# EXERCISE DETAILS:
Report each line of the data that has "tune" somewhere in it.

+---+

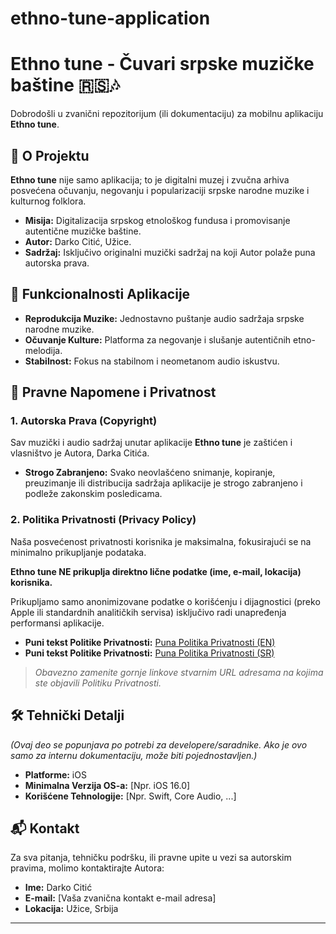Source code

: # ethno-tune-application

# Ethno tune - Čuvari srpske muzičke baštine 🇷🇸🎶

Dobrodošli u zvanični repozitorijum (ili dokumentaciju) za mobilnu aplikaciju **Ethno tune**.

## 🌟 O Projektu

**Ethno tune** nije samo aplikacija; to je digitalni muzej i zvučna arhiva posvećena očuvanju, negovanju i popularizaciji srpske narodne muzike i kulturnog folklora.

* **Misija:** Digitalizacija srpskog etnološkog fundusa i promovisanje autentične muzičke baštine.
* **Autor:** Darko Citić, Užice.
* **Sadržaj:** Isključivo originalni muzički sadržaj na koji Autor polaže puna autorska prava.

## 📱 Funkcionalnosti Aplikacije

* **Reprodukcija Muzike:** Jednostavno puštanje audio sadržaja srpske narodne muzike.
* **Očuvanje Kulture:** Platforma za negovanje i slušanje autentičnih etno-melodija.
* **Stabilnost:** Fokus na stabilnom i neometanom audio iskustvu.

## 📝 Pravne Napomene i Privatnost

### 1. Autorska Prava (Copyright)

Sav muzički i audio sadržaj unutar aplikacije **Ethno tune** je zaštićen i vlasništvo je Autora, Darka Citića.

* **Strogo Zabranjeno:** Svako neovlašćeno snimanje, kopiranje, preuzimanje ili distribucija sadržaja aplikacije je strogo zabranjeno i podleže zakonskim posledicama.

### 2. Politika Privatnosti (Privacy Policy)

Naša posvećenost privatnosti korisnika je maksimalna, fokusirajući se na minimalno prikupljanje podataka.

**Ethno tune NE prikuplja direktno lične podatke (ime, e-mail, lokacija) korisnika.**

Prikupljamo samo anonimizovane podatke o korišćenju i dijagnostici (preko Apple ili standardnih analitičkih servisa) isključivo radi unapređenja performansi aplikacije.

* **Puni tekst Politike Privatnosti:** [Puna Politika Privatnosti (EN)](Vaš_URL_ka_Privacy_Policy_stranici_na_engleskom)
* **Puni tekst Politike Privatnosti:** [Puna Politika Privatnosti (SR)](Vaš_URL_ka_Privacy_Policy_stranici_na_srpskom)

> *Obavezno zamenite gornje linkove stvarnim URL adresama na kojima ste objavili Politiku Privatnosti.*

## 🛠️ Tehnički Detalji

*(Ovaj deo se popunjava po potrebi za developere/saradnike. Ako je ovo samo za internu dokumentaciju, može biti pojednostavljen.)*

* **Platforme:** iOS
* **Minimalna Verzija OS-a:** [Npr. iOS 16.0]
* **Korišćene Tehnologije:** [Npr. Swift, Core Audio, ...]

## 📬 Kontakt

Za sva pitanja, tehničku podršku, ili pravne upite u vezi sa autorskim pravima, molimo kontaktirajte Autora:

* **Ime:** Darko Citić
* **E-mail:** [Vaša zvanična kontakt e-mail adresa]
* **Lokacija:** Užice, Srbija

---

+---+

# EXPECTED OUTPUT:
: # ethno-tune-application
# Ethno tune - Čuvari srpske muzičke baštine 🇷🇸🎶
Dobrodošli u zvanični repozitorijum (ili dokumentaciju) za mobilnu aplikaciju **Ethno tune**.
**Ethno tune** nije samo aplikacija; to je digitalni muzej i zvučna arhiva posvećena očuvanju, negovanju i popularizaciji srpske narodne muzike i kulturnog folklora.
Sav muzički i audio sadržaj unutar aplikacije **Ethno tune** je zaštićen i vlasništvo je Autora, Darka Citića.
**Ethno tune NE prikuplja direktno lične podatke (ime, e-mail, lokacija) korisnika.**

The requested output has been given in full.